The XP900 engine uses a CVT transmission featuring Park, Reverse, Neutral, Low, and High, but it’s the design of the transmission that matters most. Gearboxes and drive shaft angle changes rob power and rather than give power away engineers designed the shaft drive system to eliminate all unnecessary shaft direction changes. The result is better efficiency, more power to the rear wheels and a quieter transmission. The CVT also features a high performance clutch similar to top of the line snowmobiles with a roller secondary unit, and the strongest belt Polaris has ever used in any product. We were especially happy to find the CVT cover is easy to remove just above the left rear tire.

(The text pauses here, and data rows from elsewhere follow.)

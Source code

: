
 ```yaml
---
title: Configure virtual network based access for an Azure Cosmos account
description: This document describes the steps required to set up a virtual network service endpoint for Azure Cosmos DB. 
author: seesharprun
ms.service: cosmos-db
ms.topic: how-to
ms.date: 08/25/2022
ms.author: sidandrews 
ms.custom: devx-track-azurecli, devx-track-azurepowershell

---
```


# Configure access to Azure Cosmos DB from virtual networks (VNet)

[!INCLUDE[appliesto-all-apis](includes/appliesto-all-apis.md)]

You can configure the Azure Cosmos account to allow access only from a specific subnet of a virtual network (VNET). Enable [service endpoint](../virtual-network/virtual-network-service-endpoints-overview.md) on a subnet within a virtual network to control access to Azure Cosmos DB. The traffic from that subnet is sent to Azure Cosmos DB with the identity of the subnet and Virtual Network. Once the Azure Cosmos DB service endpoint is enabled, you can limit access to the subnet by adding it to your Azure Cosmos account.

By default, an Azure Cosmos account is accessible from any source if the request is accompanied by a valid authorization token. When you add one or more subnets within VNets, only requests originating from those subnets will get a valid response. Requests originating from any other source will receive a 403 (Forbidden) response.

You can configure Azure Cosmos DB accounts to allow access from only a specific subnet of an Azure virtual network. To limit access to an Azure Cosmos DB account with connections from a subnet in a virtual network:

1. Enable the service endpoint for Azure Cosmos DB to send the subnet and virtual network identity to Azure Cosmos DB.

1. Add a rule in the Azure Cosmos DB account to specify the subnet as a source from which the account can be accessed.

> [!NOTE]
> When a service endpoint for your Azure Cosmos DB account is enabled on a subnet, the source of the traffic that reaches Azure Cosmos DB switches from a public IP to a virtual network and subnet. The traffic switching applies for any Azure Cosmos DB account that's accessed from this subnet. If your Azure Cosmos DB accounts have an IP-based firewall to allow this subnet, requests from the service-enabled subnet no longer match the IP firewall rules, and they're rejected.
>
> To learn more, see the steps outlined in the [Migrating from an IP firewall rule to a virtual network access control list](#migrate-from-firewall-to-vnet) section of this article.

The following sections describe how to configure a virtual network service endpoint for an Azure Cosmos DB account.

Also above the left rear tire is a unique air intake system designed to duct clean air efficiently into the dual throttle bodies, and a massive plenum holds a large volume of filtered air at the ready for when you crack the throttle. Think of the air plenum as “power on reserve” or warp drive if you happen to be a Trekkie! (Or Klingon, Vulcan, Romulan, or any other as yet unidentified intelligent being) Thankfully the intake tract has a large diameter tube with few bends, and overall distance to the throttle bodies is relatively short which all adds up to instant throttle response. A flat, automotive style filter with a large total surface area should provide excellent filtration for all day rides in the dustiest conditions. Up front the radiator cooling capacity has been improved as well. Rather than stuffing in a larger heat exchanger core, cooling ability was improved by carefully ducting airflow through the bodywork and away from the vehicle. Polaris claims a maximum 88 hp, 73 mph, and 29% better acceleration than anything else, but whatever the final numbers are, the new ProStar 900 has got it where it counts!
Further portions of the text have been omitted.